As arthropods go, it’s hard to find a more intriguing specimen than the spitting spider – a six-eyed arachnid that creates venom in its mouth and spews it on prey, gumming up unlucky insects in 1/700th of a second.
Another favorite from the world of crawling things is the telephone pole beetle, whose larvae sometimes become male by eating their own mothers.
Then there’s the ant-loving cricket, the scaly-winged bark lice and the assassin bug – all of which, along with their spider and beetle friends I’ve mentioned above – have turned up inside some Raleigh abodes.
“Don’t freak out,” said Matt Bertone, entomologist at N.C. State University. “They’re actually very beautiful, and they’re not biting you.”
I visited with Bertone in the basement of Gardner Hall on campus, where he explained how he and a team of bug finders discovered more than 500 kinds of arthropods in their survey of homes in and around Raleigh – a conservative number given that the researchers involved didn’t venture into crawl spaces or shine a light under refrigerators.
He showed me the tiny world of carpet beetles and eulophid wasps, small enough to crawl up Lincoln’s nostril on the head of a penny, as common as the dust on your windowsill.

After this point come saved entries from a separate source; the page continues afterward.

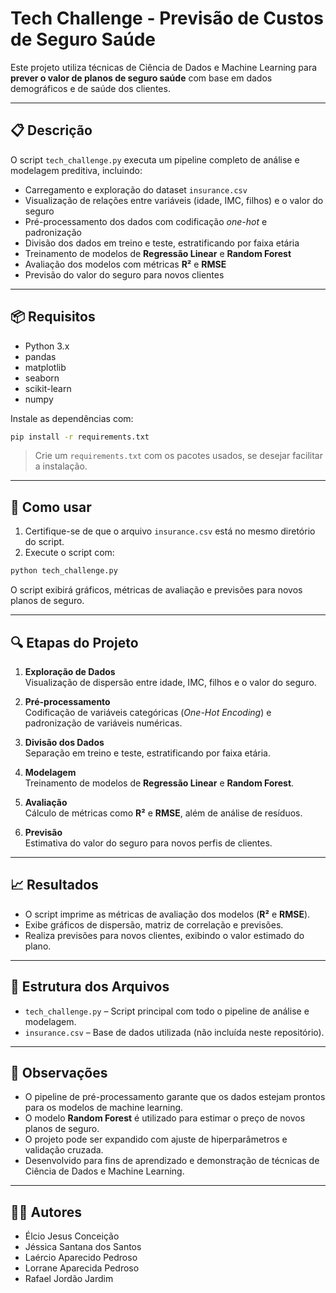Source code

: 
# Tech Challenge - Previsão de Custos de Seguro Saúde

Este projeto utiliza técnicas de Ciência de Dados e Machine Learning para **prever o valor de planos de seguro saúde** com base em dados demográficos e de saúde dos clientes.

---

## 📋 Descrição

O script `tech_challenge.py` executa um pipeline completo de análise e modelagem preditiva, incluindo:

- Carregamento e exploração do dataset `insurance.csv`
- Visualização de relações entre variáveis (idade, IMC, filhos) e o valor do seguro
- Pré-processamento dos dados com codificação *one-hot* e padronização
- Divisão dos dados em treino e teste, estratificando por faixa etária
- Treinamento de modelos de **Regressão Linear** e **Random Forest**
- Avaliação dos modelos com métricas **R²** e **RMSE**
- Previsão do valor do seguro para novos clientes

---

## 📦 Requisitos

- Python 3.x  
- pandas  
- matplotlib  
- seaborn  
- scikit-learn  
- numpy  

Instale as dependências com:

```bash
pip install -r requirements.txt
```

> Crie um `requirements.txt` com os pacotes usados, se desejar facilitar a instalação.

---

## 🚀 Como usar

1. Certifique-se de que o arquivo `insurance.csv` está no mesmo diretório do script.
2. Execute o script com:

```bash
python tech_challenge.py
```

O script exibirá gráficos, métricas de avaliação e previsões para novos planos de seguro.

---

## 🔍 Etapas do Projeto

1. **Exploração de Dados**  
   Visualização de dispersão entre idade, IMC, filhos e o valor do seguro.

2. **Pré-processamento**  
   Codificação de variáveis categóricas (*One-Hot Encoding*) e padronização de variáveis numéricas.

3. **Divisão dos Dados**  
   Separação em treino e teste, estratificando por faixa etária.

4. **Modelagem**  
   Treinamento de modelos de **Regressão Linear** e **Random Forest**.

5. **Avaliação**  
   Cálculo de métricas como **R²** e **RMSE**, além de análise de resíduos.

6. **Previsão**  
   Estimativa do valor do seguro para novos perfis de clientes.

---

## 📈 Resultados

- O script imprime as métricas de avaliação dos modelos (**R²** e **RMSE**).
- Exibe gráficos de dispersão, matriz de correlação e previsões.
- Realiza previsões para novos clientes, exibindo o valor estimado do plano.

---

## 📁 Estrutura dos Arquivos

- `tech_challenge.py` – Script principal com todo o pipeline de análise e modelagem.
- `insurance.csv` – Base de dados utilizada (não incluída neste repositório).

---

## 📝 Observações

- O pipeline de pré-processamento garante que os dados estejam prontos para os modelos de machine learning.
- O modelo **Random Forest** é utilizado para estimar o preço de novos planos de seguro.
- O projeto pode ser expandido com ajuste de hiperparâmetros e validação cruzada.
- Desenvolvido para fins de aprendizado e demonstração de técnicas de Ciência de Dados e Machine Learning.

---

## 👨‍💻 Autores

- Élcio Jesus Conceição
- Jéssica Santana dos Santos  
- Laércio Aparecido Pedroso  
- Lorrane Aparecida Pedroso
- Rafael Jordão Jardim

“You’re not going to notice these things,” he told me. “But they’re amazing under the microscope. Scales all over them. Crazy hairs on the larvae.”
Prior to this, nobody had much studied indoor, domestic bugs, even though humans have long shared space with such uninvited guests. One of the first cave paintings, Bertone’s paper notes, depicts a camel cricket. The N.C. State study, nicknamed “Exoskeletons in Your Closet” and published in the journal PeerJ, details a wider diversity of segmented invertebrates than previously guessed. In lay terms, your crib has bugs.

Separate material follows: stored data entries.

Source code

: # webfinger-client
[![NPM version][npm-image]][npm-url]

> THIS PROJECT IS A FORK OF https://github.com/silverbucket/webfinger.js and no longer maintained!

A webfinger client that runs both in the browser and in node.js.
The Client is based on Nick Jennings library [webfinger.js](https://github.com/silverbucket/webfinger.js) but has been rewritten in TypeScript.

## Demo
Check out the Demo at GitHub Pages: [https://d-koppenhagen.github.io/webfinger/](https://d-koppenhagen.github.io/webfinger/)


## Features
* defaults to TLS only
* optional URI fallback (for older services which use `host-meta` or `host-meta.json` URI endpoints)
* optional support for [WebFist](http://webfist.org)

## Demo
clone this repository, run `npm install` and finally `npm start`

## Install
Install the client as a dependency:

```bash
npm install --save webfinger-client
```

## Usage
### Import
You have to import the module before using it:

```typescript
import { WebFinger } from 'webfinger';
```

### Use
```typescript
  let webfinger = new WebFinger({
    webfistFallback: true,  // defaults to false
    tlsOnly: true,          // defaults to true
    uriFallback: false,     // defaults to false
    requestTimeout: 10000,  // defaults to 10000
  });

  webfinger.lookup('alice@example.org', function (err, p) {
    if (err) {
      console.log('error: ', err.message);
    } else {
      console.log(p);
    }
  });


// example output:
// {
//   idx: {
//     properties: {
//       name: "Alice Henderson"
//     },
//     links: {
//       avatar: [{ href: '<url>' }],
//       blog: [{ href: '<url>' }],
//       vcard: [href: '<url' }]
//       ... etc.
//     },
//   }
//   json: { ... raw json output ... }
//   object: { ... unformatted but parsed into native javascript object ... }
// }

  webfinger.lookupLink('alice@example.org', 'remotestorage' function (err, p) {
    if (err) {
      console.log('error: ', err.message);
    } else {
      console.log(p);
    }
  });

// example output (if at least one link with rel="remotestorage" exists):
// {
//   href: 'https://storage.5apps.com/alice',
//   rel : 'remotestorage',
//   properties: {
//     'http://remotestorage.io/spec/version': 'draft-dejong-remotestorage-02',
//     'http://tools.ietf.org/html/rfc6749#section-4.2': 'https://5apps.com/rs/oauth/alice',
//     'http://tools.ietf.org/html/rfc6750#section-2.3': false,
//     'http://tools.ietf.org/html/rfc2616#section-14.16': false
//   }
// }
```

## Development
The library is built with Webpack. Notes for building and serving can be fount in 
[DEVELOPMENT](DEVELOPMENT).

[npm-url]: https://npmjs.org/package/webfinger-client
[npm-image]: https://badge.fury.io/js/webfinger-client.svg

The N.C. State crew visited 50 homes of various sizes and ages in a rough square formed by Pittsboro, Clayton, Wake Forest and Durham. Once there, they worked their way from ceiling to floor, inspecting only visible surfaces, collecting their samples with forceps and aspirators. Yes, that means they sucked bugs up through a tube, catching them in a filter.
They found some rarities: the telephone beetles, for example, and even a pair of tiny hermit crabs. “They were not pets,” Bertone said. “Somebody had maybe gone to the beach, and they crawled out of something.”
But the real surprise was how prevalent some of these arthropods can be. Cobweb spiders, for example, showed up in every house, and in 65 percent of the rooms.
“We would show people, and they would say, ‘I need to clean more,’ ” Bertone told me. “This is a typical collection. They’re just flying around. You’re not going to notice these things.”
So now this academic bug collection has been shipped to California for deeper analysis. But the why of their presence is unclear. Have some of these cobweb spiders moved indoors because they’re better adapted to drier spaces, or because they can go for longer periods with less food?
Many of these, Bertone noted, likely arrived by accident, trapped indoors after an adventure inside a handbag or when a window was closed. Is it helpful having them around? Do they eat less desirable intruders? Do they carry unhealthy microbes? Does the fact that we didn’t even notice most of them mean we shouldn’t sweat their buzzing around?
The door to more research, much like the rusty screens that an arthropod crawls through, stands open. We are not alone.